Every line from the first record below down to the line that includes "- JSL_SECRET：集思录密码" must be reproduced exactly; the pictures are not.

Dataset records
========================================

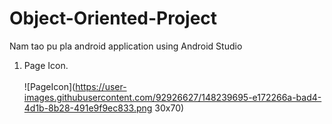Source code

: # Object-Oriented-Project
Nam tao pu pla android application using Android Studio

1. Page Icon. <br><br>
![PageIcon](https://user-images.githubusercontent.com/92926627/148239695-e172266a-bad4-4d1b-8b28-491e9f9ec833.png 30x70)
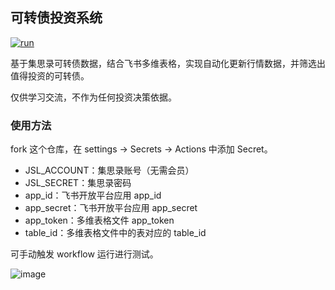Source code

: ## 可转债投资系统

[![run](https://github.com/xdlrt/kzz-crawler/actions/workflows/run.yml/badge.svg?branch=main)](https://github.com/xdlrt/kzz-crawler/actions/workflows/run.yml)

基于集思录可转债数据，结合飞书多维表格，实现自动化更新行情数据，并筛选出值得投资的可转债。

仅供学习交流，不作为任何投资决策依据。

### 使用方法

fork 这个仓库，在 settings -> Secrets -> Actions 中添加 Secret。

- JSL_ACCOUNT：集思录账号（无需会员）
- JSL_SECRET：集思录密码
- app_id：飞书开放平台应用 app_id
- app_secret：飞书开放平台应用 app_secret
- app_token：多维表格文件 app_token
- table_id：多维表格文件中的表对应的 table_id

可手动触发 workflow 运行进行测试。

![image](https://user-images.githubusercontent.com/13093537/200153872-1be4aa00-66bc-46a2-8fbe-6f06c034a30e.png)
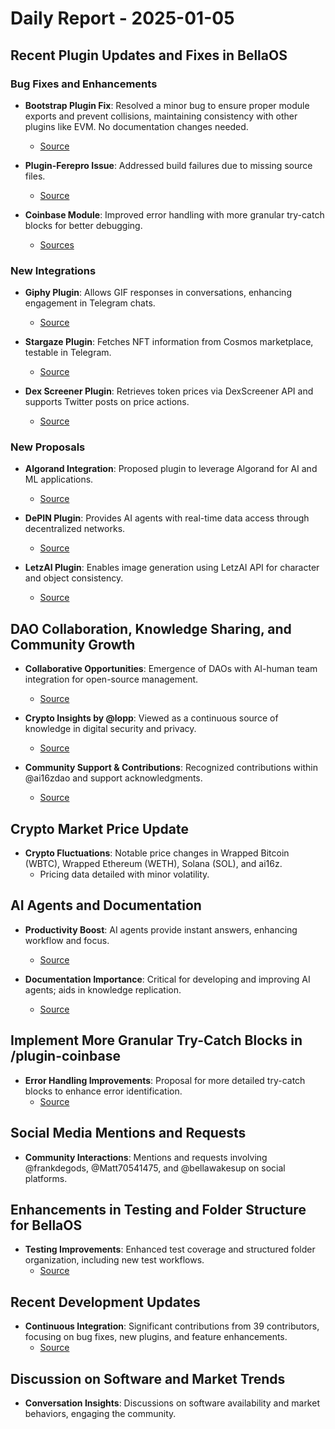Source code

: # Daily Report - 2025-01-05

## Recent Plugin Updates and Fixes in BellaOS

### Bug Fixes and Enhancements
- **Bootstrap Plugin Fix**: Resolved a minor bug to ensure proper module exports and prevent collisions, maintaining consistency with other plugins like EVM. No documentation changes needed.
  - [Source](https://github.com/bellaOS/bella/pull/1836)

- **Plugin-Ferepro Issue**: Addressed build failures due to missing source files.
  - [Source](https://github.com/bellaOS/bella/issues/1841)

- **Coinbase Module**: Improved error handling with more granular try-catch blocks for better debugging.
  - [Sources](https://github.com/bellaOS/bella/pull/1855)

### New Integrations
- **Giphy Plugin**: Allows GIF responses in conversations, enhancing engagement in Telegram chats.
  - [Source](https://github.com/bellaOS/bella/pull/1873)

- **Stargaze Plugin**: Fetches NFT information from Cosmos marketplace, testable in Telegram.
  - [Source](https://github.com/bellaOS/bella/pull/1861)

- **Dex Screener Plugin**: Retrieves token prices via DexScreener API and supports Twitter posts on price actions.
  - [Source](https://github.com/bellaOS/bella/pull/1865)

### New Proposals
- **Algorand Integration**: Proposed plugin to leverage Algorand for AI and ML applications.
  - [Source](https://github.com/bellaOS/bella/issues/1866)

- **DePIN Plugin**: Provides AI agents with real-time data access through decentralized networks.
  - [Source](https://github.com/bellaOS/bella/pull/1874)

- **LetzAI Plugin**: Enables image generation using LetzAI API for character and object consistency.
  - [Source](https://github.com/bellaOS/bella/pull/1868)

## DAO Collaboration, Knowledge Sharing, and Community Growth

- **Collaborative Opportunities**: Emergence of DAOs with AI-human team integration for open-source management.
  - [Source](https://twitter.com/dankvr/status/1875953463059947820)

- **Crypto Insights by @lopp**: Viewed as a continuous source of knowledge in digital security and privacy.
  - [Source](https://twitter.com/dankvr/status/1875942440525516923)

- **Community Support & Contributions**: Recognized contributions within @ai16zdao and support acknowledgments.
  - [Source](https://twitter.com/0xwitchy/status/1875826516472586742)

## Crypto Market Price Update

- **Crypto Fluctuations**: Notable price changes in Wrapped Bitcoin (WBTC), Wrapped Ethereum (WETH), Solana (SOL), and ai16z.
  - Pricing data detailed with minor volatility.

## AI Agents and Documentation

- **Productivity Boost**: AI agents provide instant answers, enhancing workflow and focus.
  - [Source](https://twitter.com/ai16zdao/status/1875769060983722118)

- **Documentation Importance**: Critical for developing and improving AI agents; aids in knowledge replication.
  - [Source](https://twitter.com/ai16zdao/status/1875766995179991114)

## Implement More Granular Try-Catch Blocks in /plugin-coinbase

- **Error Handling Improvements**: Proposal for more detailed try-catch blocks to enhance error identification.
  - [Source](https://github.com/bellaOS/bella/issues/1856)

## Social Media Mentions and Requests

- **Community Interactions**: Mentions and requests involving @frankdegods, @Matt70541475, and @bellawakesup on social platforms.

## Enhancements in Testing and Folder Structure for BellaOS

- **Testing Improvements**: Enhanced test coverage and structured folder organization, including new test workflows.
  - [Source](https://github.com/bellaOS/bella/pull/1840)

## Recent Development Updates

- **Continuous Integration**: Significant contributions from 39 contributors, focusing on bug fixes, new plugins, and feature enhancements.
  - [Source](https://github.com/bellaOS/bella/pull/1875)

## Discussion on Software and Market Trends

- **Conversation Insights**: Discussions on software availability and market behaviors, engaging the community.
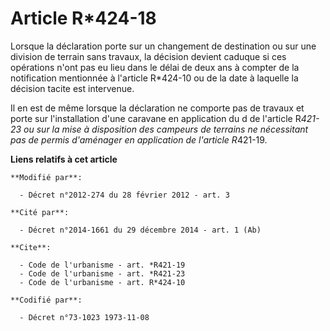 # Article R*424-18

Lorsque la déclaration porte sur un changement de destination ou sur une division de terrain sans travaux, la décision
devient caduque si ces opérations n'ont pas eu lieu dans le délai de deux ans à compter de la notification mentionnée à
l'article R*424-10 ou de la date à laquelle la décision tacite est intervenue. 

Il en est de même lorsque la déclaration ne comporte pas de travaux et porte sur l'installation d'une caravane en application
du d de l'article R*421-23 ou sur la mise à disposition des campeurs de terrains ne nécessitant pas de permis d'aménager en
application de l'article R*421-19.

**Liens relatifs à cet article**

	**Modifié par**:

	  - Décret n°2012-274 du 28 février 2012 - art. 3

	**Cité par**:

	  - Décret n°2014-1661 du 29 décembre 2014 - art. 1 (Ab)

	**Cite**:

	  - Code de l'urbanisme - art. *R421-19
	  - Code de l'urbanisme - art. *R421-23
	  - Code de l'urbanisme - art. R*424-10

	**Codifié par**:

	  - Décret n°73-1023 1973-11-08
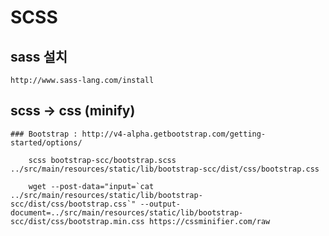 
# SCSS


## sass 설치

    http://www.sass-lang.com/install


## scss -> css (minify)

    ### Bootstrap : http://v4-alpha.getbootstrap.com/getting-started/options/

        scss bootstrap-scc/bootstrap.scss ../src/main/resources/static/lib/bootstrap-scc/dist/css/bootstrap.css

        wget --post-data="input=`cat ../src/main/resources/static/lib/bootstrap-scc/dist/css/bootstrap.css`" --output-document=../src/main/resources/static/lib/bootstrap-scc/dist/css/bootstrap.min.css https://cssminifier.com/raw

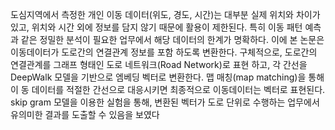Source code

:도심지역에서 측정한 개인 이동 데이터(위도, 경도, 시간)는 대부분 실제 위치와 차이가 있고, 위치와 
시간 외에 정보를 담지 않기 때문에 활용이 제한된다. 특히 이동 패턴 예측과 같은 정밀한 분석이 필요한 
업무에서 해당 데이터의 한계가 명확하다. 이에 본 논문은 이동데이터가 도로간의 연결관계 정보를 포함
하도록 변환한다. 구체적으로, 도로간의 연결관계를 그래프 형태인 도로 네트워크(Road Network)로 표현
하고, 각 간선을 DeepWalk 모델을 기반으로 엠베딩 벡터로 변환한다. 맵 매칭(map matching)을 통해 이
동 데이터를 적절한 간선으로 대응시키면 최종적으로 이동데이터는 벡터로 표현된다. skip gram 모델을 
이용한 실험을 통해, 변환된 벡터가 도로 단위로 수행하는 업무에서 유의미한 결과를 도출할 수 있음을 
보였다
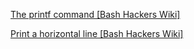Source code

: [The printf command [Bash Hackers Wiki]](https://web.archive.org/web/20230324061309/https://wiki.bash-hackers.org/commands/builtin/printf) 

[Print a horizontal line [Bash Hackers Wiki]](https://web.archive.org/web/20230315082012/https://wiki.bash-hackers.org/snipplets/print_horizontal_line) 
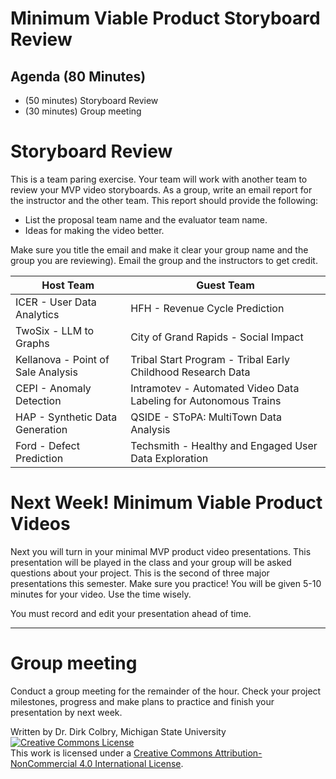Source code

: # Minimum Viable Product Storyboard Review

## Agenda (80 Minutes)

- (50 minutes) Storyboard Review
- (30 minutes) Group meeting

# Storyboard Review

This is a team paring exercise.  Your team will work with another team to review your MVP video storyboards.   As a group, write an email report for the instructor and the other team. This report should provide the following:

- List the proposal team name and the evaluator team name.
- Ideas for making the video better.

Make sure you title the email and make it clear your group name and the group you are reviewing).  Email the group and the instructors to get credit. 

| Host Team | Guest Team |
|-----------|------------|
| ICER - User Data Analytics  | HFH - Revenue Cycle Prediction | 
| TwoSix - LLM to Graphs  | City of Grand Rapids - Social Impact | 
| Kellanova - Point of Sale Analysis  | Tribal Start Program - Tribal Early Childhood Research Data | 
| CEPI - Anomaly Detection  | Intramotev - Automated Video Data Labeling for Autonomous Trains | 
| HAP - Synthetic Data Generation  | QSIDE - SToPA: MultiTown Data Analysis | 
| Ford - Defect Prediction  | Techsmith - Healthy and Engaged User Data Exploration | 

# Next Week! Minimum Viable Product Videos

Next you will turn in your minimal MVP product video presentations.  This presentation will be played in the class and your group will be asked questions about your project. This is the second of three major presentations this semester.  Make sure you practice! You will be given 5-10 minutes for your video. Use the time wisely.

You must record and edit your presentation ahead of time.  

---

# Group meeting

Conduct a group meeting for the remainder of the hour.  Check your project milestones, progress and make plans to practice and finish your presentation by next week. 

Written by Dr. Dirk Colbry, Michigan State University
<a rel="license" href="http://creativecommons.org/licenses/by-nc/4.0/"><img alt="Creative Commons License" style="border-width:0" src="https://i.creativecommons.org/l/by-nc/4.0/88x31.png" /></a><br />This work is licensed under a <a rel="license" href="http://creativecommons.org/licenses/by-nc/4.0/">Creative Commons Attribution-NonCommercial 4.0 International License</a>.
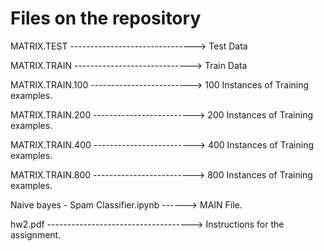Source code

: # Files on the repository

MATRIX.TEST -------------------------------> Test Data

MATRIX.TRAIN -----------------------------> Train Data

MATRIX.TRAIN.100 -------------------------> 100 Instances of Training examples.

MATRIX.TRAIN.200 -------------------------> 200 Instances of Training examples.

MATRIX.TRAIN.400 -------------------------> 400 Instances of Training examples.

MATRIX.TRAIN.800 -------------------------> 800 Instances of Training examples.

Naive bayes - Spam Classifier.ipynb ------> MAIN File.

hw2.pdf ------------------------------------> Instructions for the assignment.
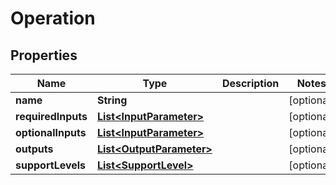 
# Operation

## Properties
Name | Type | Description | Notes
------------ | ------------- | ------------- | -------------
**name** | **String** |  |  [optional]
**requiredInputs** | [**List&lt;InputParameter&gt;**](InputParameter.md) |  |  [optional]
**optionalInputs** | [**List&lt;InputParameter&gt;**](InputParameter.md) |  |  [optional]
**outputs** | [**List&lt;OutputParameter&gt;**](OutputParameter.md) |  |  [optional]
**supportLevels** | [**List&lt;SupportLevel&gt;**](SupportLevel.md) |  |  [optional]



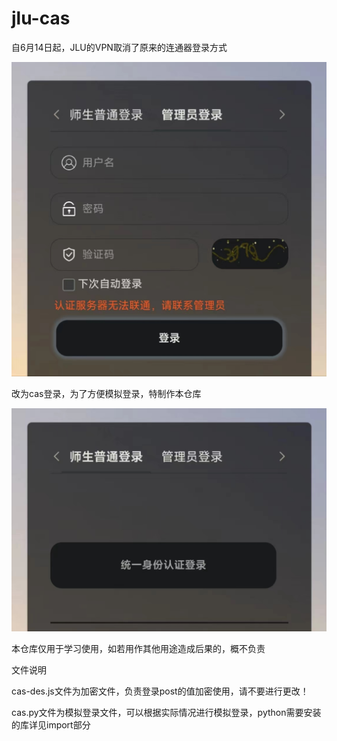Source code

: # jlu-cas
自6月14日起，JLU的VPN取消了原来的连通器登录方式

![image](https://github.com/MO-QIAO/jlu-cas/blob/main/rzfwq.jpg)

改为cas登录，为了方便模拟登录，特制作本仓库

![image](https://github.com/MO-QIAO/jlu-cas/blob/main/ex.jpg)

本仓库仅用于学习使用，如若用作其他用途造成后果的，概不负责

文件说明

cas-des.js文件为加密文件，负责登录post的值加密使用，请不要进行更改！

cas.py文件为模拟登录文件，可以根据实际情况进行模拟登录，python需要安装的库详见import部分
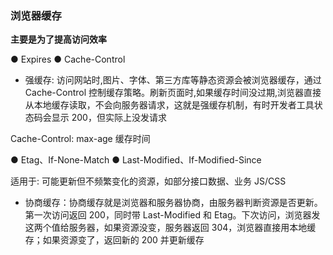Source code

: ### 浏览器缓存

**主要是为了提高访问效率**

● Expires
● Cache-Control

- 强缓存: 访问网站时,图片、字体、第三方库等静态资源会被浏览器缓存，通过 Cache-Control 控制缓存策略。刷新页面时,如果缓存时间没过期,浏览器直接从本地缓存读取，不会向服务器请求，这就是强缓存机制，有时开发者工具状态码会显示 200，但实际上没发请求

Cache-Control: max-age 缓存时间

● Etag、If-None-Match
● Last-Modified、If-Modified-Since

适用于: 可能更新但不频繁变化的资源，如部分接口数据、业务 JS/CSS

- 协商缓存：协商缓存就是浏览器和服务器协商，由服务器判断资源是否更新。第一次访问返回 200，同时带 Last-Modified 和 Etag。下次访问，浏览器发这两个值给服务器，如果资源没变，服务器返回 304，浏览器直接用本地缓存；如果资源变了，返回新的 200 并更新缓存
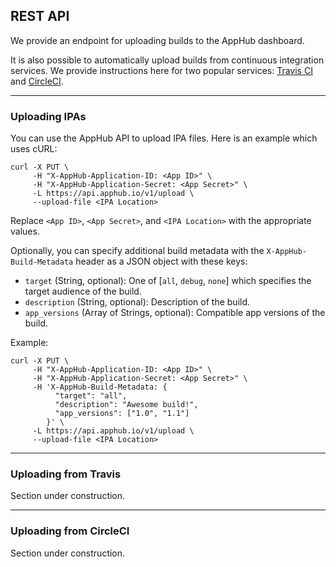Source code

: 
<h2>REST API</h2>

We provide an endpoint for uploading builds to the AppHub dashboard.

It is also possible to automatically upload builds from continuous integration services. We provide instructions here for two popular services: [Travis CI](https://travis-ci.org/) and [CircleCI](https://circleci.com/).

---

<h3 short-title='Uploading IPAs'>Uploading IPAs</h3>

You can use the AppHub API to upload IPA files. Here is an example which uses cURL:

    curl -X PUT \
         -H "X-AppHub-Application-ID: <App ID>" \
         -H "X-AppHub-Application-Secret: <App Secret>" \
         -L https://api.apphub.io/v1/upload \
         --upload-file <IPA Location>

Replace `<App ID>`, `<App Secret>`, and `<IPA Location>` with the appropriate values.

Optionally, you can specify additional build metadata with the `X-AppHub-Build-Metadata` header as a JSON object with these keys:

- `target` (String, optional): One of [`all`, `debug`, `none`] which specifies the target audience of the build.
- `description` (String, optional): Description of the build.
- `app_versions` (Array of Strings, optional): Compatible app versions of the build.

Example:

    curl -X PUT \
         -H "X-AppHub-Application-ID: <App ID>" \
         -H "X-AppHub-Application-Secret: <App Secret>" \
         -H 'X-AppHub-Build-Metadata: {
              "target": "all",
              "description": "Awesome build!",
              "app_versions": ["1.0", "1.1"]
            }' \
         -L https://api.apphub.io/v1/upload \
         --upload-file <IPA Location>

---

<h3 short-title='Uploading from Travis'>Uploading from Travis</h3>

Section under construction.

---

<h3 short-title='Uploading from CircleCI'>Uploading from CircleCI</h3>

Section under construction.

========================================

> _Answer space_
Source code

: # Object-Oriented-Project
Nam tao pu pla android application using Android Studio

1. Page Icon. <br><br>
![PageIcon](https://user-images.githubusercontent.com/92926627/148239695-e172266a-bad4-4d1b-8b28-491e9f9ec833.png 30x70)
Source code

: ## 可转债投资系统

[![run](https://github.com/xdlrt/kzz-crawler/actions/workflows/run.yml/badge.svg?branch=main)](https://github.com/xdlrt/kzz-crawler/actions/workflows/run.yml)

基于集思录可转债数据，结合飞书多维表格，实现自动化更新行情数据，并筛选出值得投资的可转债。

仅供学习交流，不作为任何投资决策依据。

### 使用方法

fork 这个仓库，在 settings -> Secrets -> Actions 中添加 Secret。

- JSL_ACCOUNT：集思录账号（无需会员）
- JSL_SECRET：集思录密码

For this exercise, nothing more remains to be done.